Directed by: Daniel Minahan
Written by: Bryce Kass, based on Shannon Pufahl’s book
Starring: Daisy Edgar-Jones, Jacob Elordi, Will Poulter, Diego Calva, and Sasha Calle
Runtime: 117 minutes
‘On Swift Horses’ might win, place, or show as a series
Muriel (Daisy Edgar-Jones) and Lee (Will Poulter) live in a one-horse town in Kansas just after the Korean War, but they gallop toward big plans.
Well, Lee is. Muriel is content to live in her Kansas-rooted ranch home, which she inherited from her mother.
Lee and his younger brother, Julius (Jacob Elordi), planned on building a life in California. Julius arrives in Kansas to rendezvous with his kin and Muriel, and he emits alluring vibes with the young, attractive homeowner, especially at first sight, sitting in the front yard without his shirt.
Director Daniel Minahan immediately introduces a potential romantic conflict, but “On Swift Horses” ponies up into different relationship mysteries that consume the thoughts of two of the three co-leads. The story – based on Shannon Pufahl’s 2019 book and written for the screen by Bryce Kass – delves into secrets and explorations that break conventional 1950s norms, and the characters cope with the tolls that are taken.

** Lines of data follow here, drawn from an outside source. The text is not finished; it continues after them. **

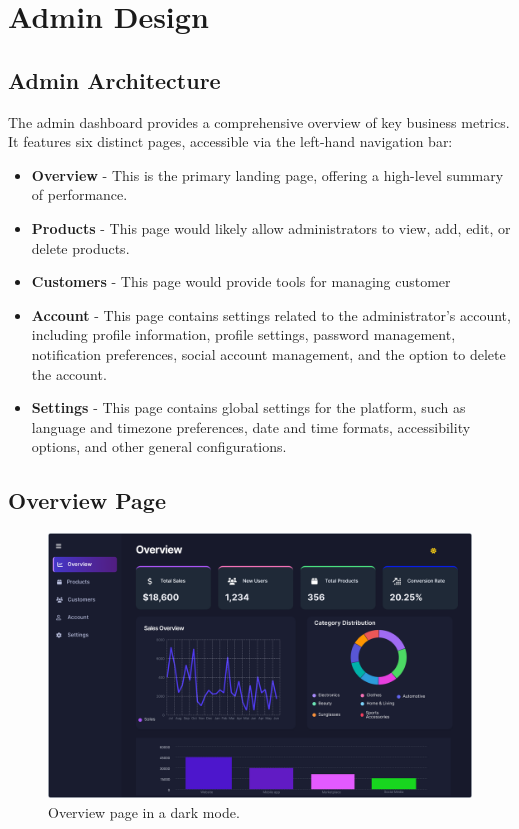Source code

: \documentclass[12pt]{article}
\begin{document}
	
	\section{Admin Design}\label{sec:admin-design}
	\vspace{0.3cm}
	
	
	\subsection{Admin Architecture}\label{subsec:admin-architecture}
	The admin dashboard provides a comprehensive overview of key business metrics. It features six distinct pages, accessible via the left-hand navigation bar:
	\begin{itemize}
		\item \textbf{Overview} - This is the primary landing page, offering a high-level summary of performance.
		\item \textbf{Products} - This page would likely allow administrators to view, add, edit, or delete products.
		\item \textbf{Customers} - This page would provide tools for managing customer
		\item \textbf{Account} - This page contains settings related to the administrator's account, including profile information, profile settings, password management, notification preferences, social account management, and the option to delete the account.
		\item \textbf{Settings} - This page contains global settings for the platform, such as language and timezone preferences, date and time formats, accessibility options, and other general configurations.
	\end{itemize}
	\newpage
	\subsection{Overview Page}\label{subsec:overview-page}

	\begin{figure}[h]
		\centering
		\includegraphics[width=1\textwidth]{pictures/admin/Overview_Admin}
		\caption{Overview page in a dark mode.}\label{fig:figure1}
	\end{figure}
\end{document}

Edgar-Jones, Poulter, and Elordi are convincing players in this 20th-century romantic drama. Muriel feels lost and trapped in unwanted prospects, while Lee doesn’t notice and constantly pushes positive energy into his hopes forged by American ideals. Meanwhile, Julius lives a lie, and his line of work basks in falsehoods too. Cinematographer Luc Montpellier, costume designer Jeriana San Juan, and production designer Erin Magill beautifully and compellingly capture a period when the Greatest Generation conjured possibilities and realized them through ambition and golden opportunities.
For instance, a few thousand dollars can buy you a plot of land and a homestead on a spacious Southern California prairie, “lightyears” before 2025’s suburban sprawl, freeway gridlock, and “dead shopping malls (that) rise like mountains beyond mountains” (thank you, Arcade Fire).
Unfortunately, “On Swift Horses” suffers from its own construction as the film devotes (relatively) equal time to two primary narratives, but these distinct threads don’t satisfyingly intertwine or deliver on “promised” payoffs (at least, eluded payoffs) during the first act.
Muriel and Lee reach SoCal to start anew, but Julius stops in Las Vegas instead, where both parties spend the vast majority of the 117-minute runtime.
Granted, Kass’ screenplay ensures that in-person contact transpires between the three again, but these limited, unsatisfying touchpoints disappoint rather than reward. Muriel and Lee (as a couple) and Julius struggle in their separate individual journeys, as Minahan frequently alternates between California and Nevada throughout the picture.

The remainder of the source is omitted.